- **Data listing**

================================

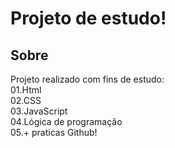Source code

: <h1>Projeto de estudo!</h1>

<h2>Sobre</h1>
<p>Projeto realizado com fins de estudo:<br>01.Html<br>02.CSS<br>03.JavaScript<br>04.Lógica de programação<br>05.+ praticas Github!</p>

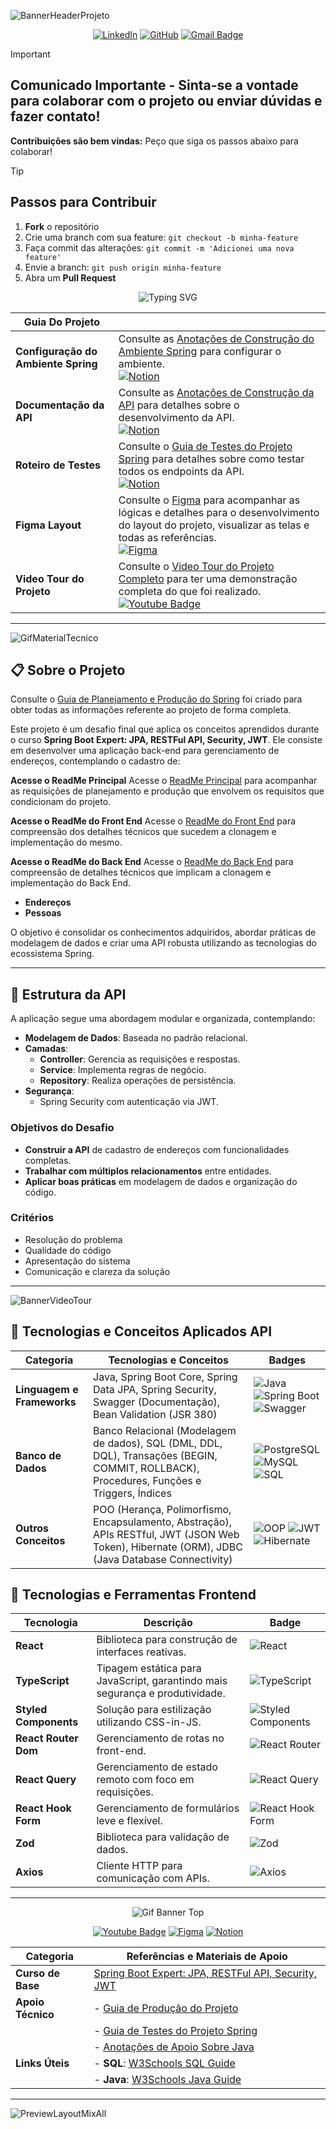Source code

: ![BannerHeaderProjeto](https://github.com/user-attachments/assets/d84be01a-3436-465d-87aa-5dfadd1086ee)

<div align="center">
   
[![LinkedIn](https://img.shields.io/badge/linkedin-black.svg?style=flat-square&logo=linkedin&logoColor=white)](http://www.linkedin.com/in/alinealv-silv) [![GitHub](https://img.shields.io/badge/github-black.svg?style=flat-square&logo=github&logoColor=white)](https://github.com/AlineSilv) [![Gmail Badge](https://img.shields.io/badge/-alinealv.silv@gmail.com-181717?style=flat-square&logo=Gmail&logoColor=white)](mailto:alinealv.silv@gmail.com)

</div>

>[!IMPORTANT]
> ## Comunicado Importante - Sinta-se a vontade para colaborar com o projeto ou enviar dúvidas e fazer contato!
> **Contribuições são bem vindas:** Peço que siga os passos abaixo para colaborar!

>[!TIP]
> ## Passos para Contribuir
> 1. **Fork** o repositório
> 2. Crie uma branch com sua feature: `git checkout -b minha-feature`
> 3. Faça commit das alterações: `git commit -m 'Adicionei uma nova feature'`
> 4. Envie a branch: `git push origin minha-feature`
> 5. Abra um **Pull Request**

<div align="center">

![Typing SVG](https://readme-typing-svg.herokuapp.com/?center=true&vCenter=true&color=ffffff&lines=Projeto+Spring+E+React;Gerenciamento+Clientes+E+Endereços)

</div>

| **Guia Do Projeto**               |                                                                                                           |
|--------------------------------------|-----------------------------------------------------------------------------------------------------------|
| **Configuração do Ambiente Spring**  | Consulte as [Anotações de Construção do Ambiente Spring](https://www.notion.so/Anota-es-de-Constru-o-do-Ambiente-Spring-1459f9faccaa814ba5a1de81077ca5c0?pvs=21) para configurar o ambiente. <br> [![Notion](https://img.shields.io/badge/notion-black.svg?style=flat-square&logo=notion&logoColor=white)](https://www.notion.so/Anota-es-de-Constru-o-do-Ambiente-Spring-1459f9faccaa814ba5a1de81077ca5c0?pvs=21) |
| **Documentação da API**              | Consulte as [Anotações de Construção da API](https://www.notion.so/Anota-es-de-Constru-o-da-API-1459f9faccaa8040a5d5c6ab20d1eaaa?pvs=21) para detalhes sobre o desenvolvimento da API. <br> [![Notion](https://img.shields.io/badge/notion-black.svg?style=flat-square&logo=notion&logoColor=white)](https://www.notion.so/Anota-es-de-Constru-o-da-API-1459f9faccaa8040a5d5c6ab20d1eaaa?pvs=21) |
| **Roteiro de Testes**                | Consulte o [Guia de Testes do Projeto Spring](https://www.notion.so/Guia-de-Testes-do-Projeto-Spring-1459f9faccaa8091849cede6983d80b2?pvs=4) para detalhes sobre como testar todos os endpoints da API. <br> [![Notion](https://img.shields.io/badge/notion-black.svg?style=flat-square&logo=notion&logoColor=white)](https://www.notion.so/Guia-de-Testes-do-Projeto-Spring-1459f9faccaa8091849cede6983d80b2?pvs=4) |
| **Figma Layout**                     | Consulte o [Figma](https://www.figma.com/design/qyyP7NAxYQ74uK41qh5LK9/GerenciadorApp?node-id=21-2804&t=nAeJJDPrkRKrucpz-1) para acompanhar as lógicas e detalhes para o desenvolvimento do layout do projeto, visualizar as telas e todas as referências. <br> [![Figma](https://img.shields.io/badge/figma-black.svg?style=flat-square&logo=figma&logoColor=white)](https://www.figma.com/design/qyyP7NAxYQ74uK41qh5LK9/GerenciadorApp?node-id=21-2804&t=nAeJJDPrkRKrucpz-1) |
| **Video Tour do Projeto**            | Consulte o [Video Tour do Projeto Completo](https://youtu.be/ewg-YlAz2FQ) para ter uma demonstração completa do que foi realizado. <br> [![Youtube Badge](https://img.shields.io/badge/-AlineSilva-black?style=flat-square&logo=youtube&logoColor=white&link=https://youtu.be/ewg-YlAz2FQ)](https://youtu.be/ewg-YlAz2FQ) |


---

![GifMaterialTecnico](https://github.com/user-attachments/assets/4a86de42-3398-4abf-9fca-92ea476750ab)

## 📋 Sobre o Projeto

Consulte o [Guia de Planejamento e Produção do Spring](https://www.notion.so/Guia-de-Planejamento-Projeto-Spring-1429f9faccaa80659012d27096b42499) foi criado para obter todas as informações referente ao projeto de forma completa.

Este projeto é um desafio final que aplica os conceitos aprendidos durante o curso **Spring Boot Expert: JPA, RESTFul API, Security, JWT**. Ele consiste em desenvolver uma aplicação back-end para gerenciamento de endereços, contemplando o cadastro de:

**Acesse o ReadMe Principal**
Acesse o [ReadMe Principal](https://github.com/AlineSilv/GerenciadorCheckIn/blob/main/README.md) para acompanhar as requisições de planejamento e produção que envolvem os requisitos que condicionam do projeto.

 **Acesse o ReadMe do Front End**
   Acesse o [ReadMe do Front End](https://github.com/AlineSilv/GerenciadorCheckIn/blob/main/front/README.md) para compreensão dos detalhes técnicos que sucedem a clonagem e implementação do mesmo.

 **Acesse o ReadMe do Back End**
   Acesse o [ReadMe do Back End](https://github.com/AlineSilv/GerenciadorCheckIn/blob/main/crud/README.md) para compreensão de detalhes técnicos que implicam a clonagem e implementação do Back End.

- **Endereços**
- **Pessoas**

O objetivo é consolidar os conhecimentos adquiridos, abordar práticas de modelagem de dados e criar uma API robusta utilizando as tecnologias do ecossistema Spring.

---

## 📂 Estrutura da API

A aplicação segue uma abordagem modular e organizada, contemplando:
- **Modelagem de Dados**: Baseada no padrão relacional.
- **Camadas**:
  - **Controller**: Gerencia as requisições e respostas.
  - **Service**: Implementa regras de negócio.
  - **Repository**: Realiza operações de persistência.
- **Segurança**:
  - Spring Security com autenticação via JWT.

### Objetivos do Desafio
- **Construir a API** de cadastro de endereços com funcionalidades completas.
- **Trabalhar com múltiplos relacionamentos** entre entidades.
- **Aplicar boas práticas** em modelagem de dados e organização do código.

### Critérios 
- Resolução do problema
- Qualidade do código
- Apresentação do sistema
- Comunicação e clareza da solução

---

![BannerVideoTour](https://github.com/user-attachments/assets/5410c0aa-ee70-4f58-b9de-b759baad1a3e)

## 📌 Tecnologias e Conceitos Aplicados API

| **Categoria**              | **Tecnologias e Conceitos** | **Badges** |
|---------------------------|----------------------------|------------|
| **Linguagem e Frameworks** | Java, Spring Boot Core, Spring Data JPA, Spring Security, Swagger (Documentação), Bean Validation (JSR 380) | ![Java](https://img.shields.io/badge/java-black.svg?style=flat-square&logo=openjdk&logoColor=white) ![Spring Boot](https://img.shields.io/badge/spring_boot-black.svg?style=flat-square&logo=spring&logoColor=white) ![Swagger](https://img.shields.io/badge/swagger-black.svg?style=flat-square&logo=swagger&logoColor=white) |
| **Banco de Dados**       | Banco Relacional (Modelagem de dados), SQL (DML, DDL, DQL), Transações (BEGIN, COMMIT, ROLLBACK), Procedures, Funções e Triggers, Índices | ![PostgreSQL](https://img.shields.io/badge/postgresql-black.svg?style=flat-square&logo=postgresql&logoColor=white) ![MySQL](https://img.shields.io/badge/mysql-black.svg?style=flat-square&logo=mysql&logoColor=white) ![SQL](https://img.shields.io/badge/sql-black.svg?style=flat-square&logo=microsoftsqlserver&logoColor=white) |
| **Outros Conceitos**      | POO (Herança, Polimorfismo, Encapsulamento, Abstração), APIs RESTful, JWT (JSON Web Token), Hibernate (ORM), JDBC (Java Database Connectivity) | ![OOP](https://img.shields.io/badge/oop-black.svg?style=flat-square&logo=java&logoColor=white) ![JWT](https://img.shields.io/badge/jwt-black.svg?style=flat-square&logo=jsonwebtokens&logoColor=white) ![Hibernate](https://img.shields.io/badge/hibernate-black.svg?style=flat-square&logo=hibernate&logoColor=white) |


## 📌 Tecnologias e Ferramentas Frontend

| **Tecnologia**           | **Descrição**                                                                 | **Badge** |
|-------------------------|-----------------------------------------------------------------------------|----------|
| **React**              | Biblioteca para construção de interfaces reativas.                          | ![React](https://img.shields.io/badge/-React-black?style=flat&logo=react&logoColor=white) |
| **TypeScript**         | Tipagem estática para JavaScript, garantindo mais segurança e produtividade. | ![TypeScript](https://img.shields.io/badge/-TypeScript-black?style=flat&logo=typescript&logoColor=white) |
| **Styled Components**  | Solução para estilização utilizando CSS-in-JS.                              | ![Styled Components](https://img.shields.io/badge/-Styled%20Components-black?style=flat&logo=styled-components&logoColor=white) |
| **React Router Dom**   | Gerenciamento de rotas no front-end.                                        | ![React Router](https://img.shields.io/badge/-React%20Router-black?style=flat&logo=react-router&logoColor=white) |
| **React Query**        | Gerenciamento de estado remoto com foco em requisições.                    | ![React Query](https://img.shields.io/badge/-React%20Query-black?style=flat&logo=react-query&logoColor=white) |
| **React Hook Form**    | Gerenciamento de formulários leve e flexível.                              | ![React Hook Form](https://img.shields.io/badge/-React%20Hook%20Form-black?style=flat&logo=react-hook-form&logoColor=white) |
| **Zod**               | Biblioteca para validação de dados.                                         | ![Zod](https://img.shields.io/badge/-Zod-black?style=flat&logoColor=white) |
| **Axios**             | Cliente HTTP para comunicação com APIs.                                     | ![Axios](https://img.shields.io/badge/-Axios-black?style=flat&logo=axios&logoColor=white) |


---

<div align="center">
   
![Gif Banner Top](https://github.com/user-attachments/assets/27449dd6-6112-46bf-8815-e51074a7bc21)

</div>

<div align="center">
   
[![Youtube Badge](https://img.shields.io/badge/-AlineSilva-black?style=flat-square&logo=youtube&logoColor=white&link=https://youtu.be/ewg-YlAz2FQ)](https://youtu.be/ewg-YlAz2FQ)
[![Figma](https://img.shields.io/badge/figma-black.svg?style=flat-square&logo=figma&logoColor=white)](https://www.figma.com/proto/qyyP7NAxYQ74uK41qh5LK9/GerenciadorApp?node-id=21-2804&t=cfufQFOyWlgCrMvc-1&scaling=min-zoom&content-scaling=fixed&page-id=0%3A1)
[![Notion](https://img.shields.io/badge/notion-black.svg?style=flat-square&logo=notion&logoColor=white)](https://www.notion.so/Guia-de-Planejamento-Projeto-Spring-1429f9faccaa80659012d27096b42499)

</div>

<div align="center">

| **Categoria**          | **Referências e Materiais de Apoio**                                                                                   |
|------------------------|------------------------------------------------------------------------------------------------------------------------|
| **Curso de Base**      | [Spring Boot Expert: JPA, RESTFul API, Security, JWT](https://www.udemy.com/course/spring-boot-expert/learn/lecture/17801164) |
| **Apoio Técnico**      | - [Guia de Produção do Projeto](https://www.notion.so/Guia-de-Produ-o-do-Projeto-1429f9faccaa805a9549d6414ea4b731?pvs=21) |
|                        | - [Guia de Testes do Projeto Spring](https://www.notion.so/Guia-de-Testes-do-Projeto-Spring-1459f9faccaa8091849cede6983d80b2?pvs=21) |
|                        | - [Anotações de Apoio Sobre Java](https://www.notion.so/Anota-es-de-Apoio-Sobre-Java-1429f9faccaa80a8b944ec8eac19f764?pvs=21) |
| **Links Úteis**        | - **SQL**: [W3Schools SQL Guide](https://www.w3schools.com/sql/default.asp)                                           |
|                        | - **Java**: [W3Schools Java Guide](https://www.w3schools.com/java/default.asp)                                         |

</div>

---

![PreviewLayoutMixAll](https://github.com/user-attachments/assets/97ff1fe3-d1f5-4f56-969a-f627de47a81f)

================================

- **Assignment**
Which lines run from the one holding "Gerenciamento de estado" through the one holding "Biblioteca para validação" in the records above? Repeat them exactly, both included, and nothing more.

- **Result of the exercise**
| **React Query**        | Gerenciamento de estado remoto com foco em requisições.                    | ![React Query](https://img.shields.io/badge/-React%20Query-black?style=flat&logo=react-query&logoColor=white) |
| **React Hook Form**    | Gerenciamento de formulários leve e flexível.                              | ![React Hook Form](https://img.shields.io/badge/-React%20Hook%20Form-black?style=flat&logo=react-hook-form&logoColor=white) |
| **Zod**               | Biblioteca para validação de dados.                                         | ![Zod](https://img.shields.io/badge/-Zod-black?style=flat&logoColor=white) |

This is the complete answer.